Resonance, also known as “Q” or “emphasis,” refers to the property of a filter that amplifies or accentuates frequencies around its cutoff frequency. Resonance is an essential parameter in many filter modules, as it can significantly affect the character and timbre of the sound being processed.
When the resonance is increased on a filter module, the filter will start to emphasize and boost the frequencies near its cutoff frequency, creating a peak or a “ringing” effect at that point in the spectrum. This can result in a more pronounced or “sharper” sound, adding harmonics and making the filter’s effect more noticeable.
In some cases, when the resonance is set to a high level, the filter can self-oscillate, meaning it will generate a sine wave at the cutoff frequency even without an input signal. This self-oscillation can be used as an additional sound source in your modular synth or to create complex modulation signals when used at audio rates.

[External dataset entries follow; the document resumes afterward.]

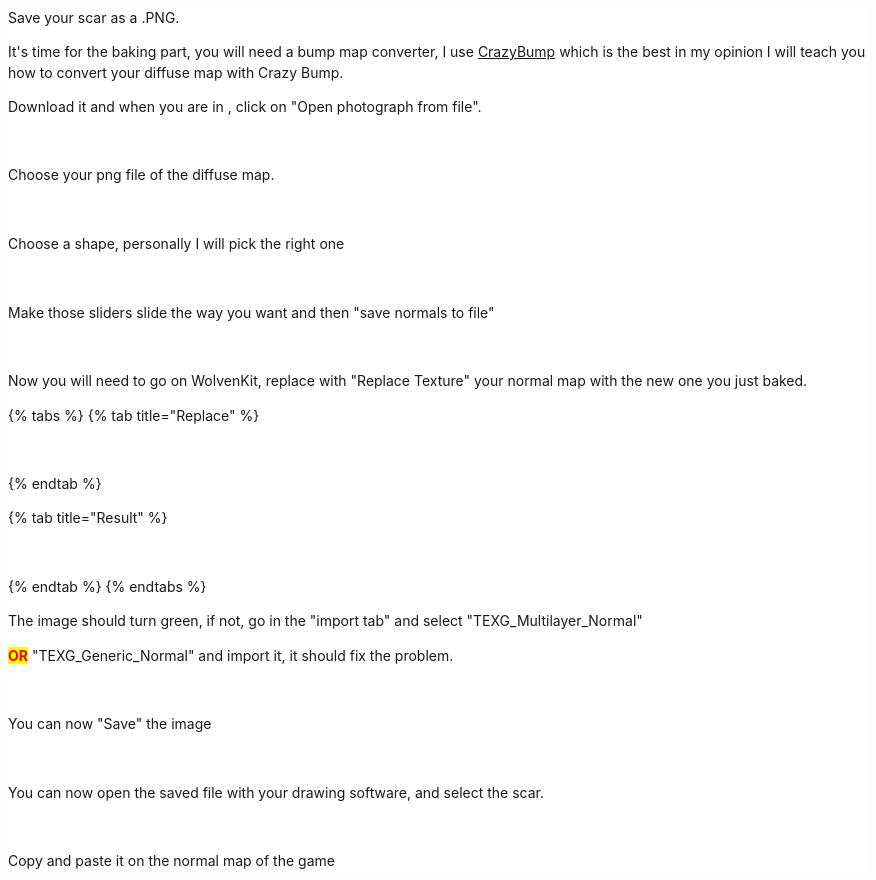 Save your scar as a .PNG.

It's time for the baking part, you will need a bump map converter, I use [CrazyBump](https://www.youtube.com/watch?v=x\_5suERXhRw\&list=PLKC44ub7XfxmFwTiVLIvgcahWheRXiFGO) which is the best in my opinion I will teach you how to convert your diffuse map with Crazy Bump.

Download it and when you are in , click on "Open photograph from file".&#x20;

<figure><img src="../../../.gitbook/assets/image (500).png" alt=""><figcaption></figcaption></figure>

Choose your png file of the diffuse map.

<figure><img src="../../../.gitbook/assets/image (503).png" alt=""><figcaption></figcaption></figure>

Choose a shape, personally I will pick the right one

<figure><img src="../../../.gitbook/assets/image (504).png" alt=""><figcaption></figcaption></figure>

Make those sliders slide the way you want and then "save normals to file"

<figure><img src="../../../.gitbook/assets/image (506).png" alt=""><figcaption></figcaption></figure>

Now you will need to go on WolvenKit, replace with "Replace Texture" your normal map with the new one you just baked.



{% tabs %}
{% tab title="Replace" %}
<figure><img src="../../../.gitbook/assets/image (508).png" alt=""><figcaption></figcaption></figure>
{% endtab %}

{% tab title="Result" %}
<figure><img src="../../../.gitbook/assets/image (509).png" alt=""><figcaption></figcaption></figure>
{% endtab %}
{% endtabs %}

The image should turn green, if not, go in the "import tab" and select "TEXG\_Multilayer\_Normal"&#x20;

<mark style="color:red;">**OR**</mark>  "TEXG\_Generic\_Normal" and import it, it should fix the problem.

<figure><img src="../../../.gitbook/assets/image (510).png" alt=""><figcaption></figcaption></figure>

You can now "Save" the image&#x20;

<figure><img src="../../../.gitbook/assets/image (511).png" alt=""><figcaption></figcaption></figure>

You can now open the saved file with your drawing software, and select the scar.

<figure><img src="../../../.gitbook/assets/image (512).png" alt="" width="356"><figcaption></figcaption></figure>

Copy and paste it on the normal map of the game

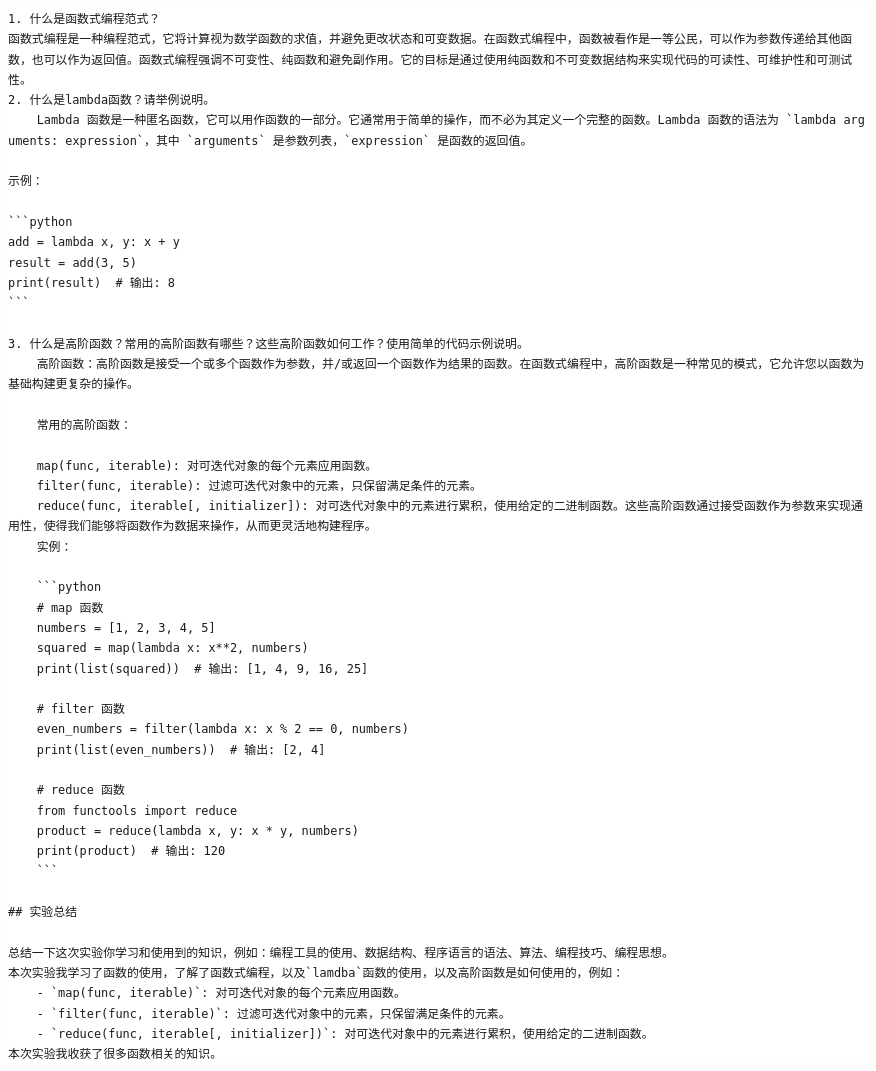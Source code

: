     1. 什么是函数式编程范式？ 
    函数式编程是一种编程范式，它将计算视为数学函数的求值，并避免更改状态和可变数据。在函数式编程中，函数被看作是一等公民，可以作为参数传递给其他函数，也可以作为返回值。函数式编程强调不可变性、纯函数和避免副作用。它的目标是通过使用纯函数和不可变数据结构来实现代码的可读性、可维护性和可测试性。
    2. 什么是lambda函数？请举例说明。
        Lambda 函数是一种匿名函数，它可以用作函数的一部分。它通常用于简单的操作，而不必为其定义一个完整的函数。Lambda 函数的语法为 `lambda arguments: expression`，其中 `arguments` 是参数列表，`expression` 是函数的返回值。

    示例：

    ```python
    add = lambda x, y: x + y
    result = add(3, 5)
    print(result)  # 输出: 8
    ```

    3. 什么是高阶函数？常用的高阶函数有哪些？这些高阶函数如何工作？使用简单的代码示例说明。
        高阶函数：高阶函数是接受一个或多个函数作为参数，并/或返回一个函数作为结果的函数。在函数式编程中，高阶函数是一种常见的模式，它允许您以函数为基础构建更复杂的操作。

        常用的高阶函数：

        map(func, iterable): 对可迭代对象的每个元素应用函数。
        filter(func, iterable): 过滤可迭代对象中的元素，只保留满足条件的元素。
        reduce(func, iterable[, initializer]): 对可迭代对象中的元素进行累积，使用给定的二进制函数。这些高阶函数通过接受函数作为参数来实现通用性，使得我们能够将函数作为数据来操作，从而更灵活地构建程序。
        实例：

        ```python
        # map 函数
        numbers = [1, 2, 3, 4, 5]
        squared = map(lambda x: x**2, numbers)
        print(list(squared))  # 输出: [1, 4, 9, 16, 25]

        # filter 函数
        even_numbers = filter(lambda x: x % 2 == 0, numbers)
        print(list(even_numbers))  # 输出: [2, 4]

        # reduce 函数
        from functools import reduce
        product = reduce(lambda x, y: x * y, numbers)
        print(product)  # 输出: 120
        ```

    ## 实验总结

    总结一下这次实验你学习和使用到的知识，例如：编程工具的使用、数据结构、程序语言的语法、算法、编程技巧、编程思想。
    本次实验我学习了函数的使用，了解了函数式编程，以及`lamdba`函数的使用，以及高阶函数是如何使用的，例如：
        - `map(func, iterable)`: 对可迭代对象的每个元素应用函数。
        - `filter(func, iterable)`: 过滤可迭代对象中的元素，只保留满足条件的元素。
        - `reduce(func, iterable[, initializer])`: 对可迭代对象中的元素进行累积，使用给定的二进制函数。
    本次实验我收获了很多函数相关的知识。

Resonance is a crucial parameter in sound design and can be used in various ways in modular synthesis:
- Sound shaping: Adjusting the resonance can help you sculpt the timbre of a sound, making it more or less pronounced depending on the desired effect.
- Creating formant-like sounds: By using multiple resonant filters in parallel and adjusting their cutoff frequencies and resonance, you can create vocal-like or formant sounds.
- Self-oscillation: As mentioned earlier, when the resonance is set to a high level, the filter can self-oscillate, generating a sine wave. This can be used as an additional sound source or a complex modulation signal.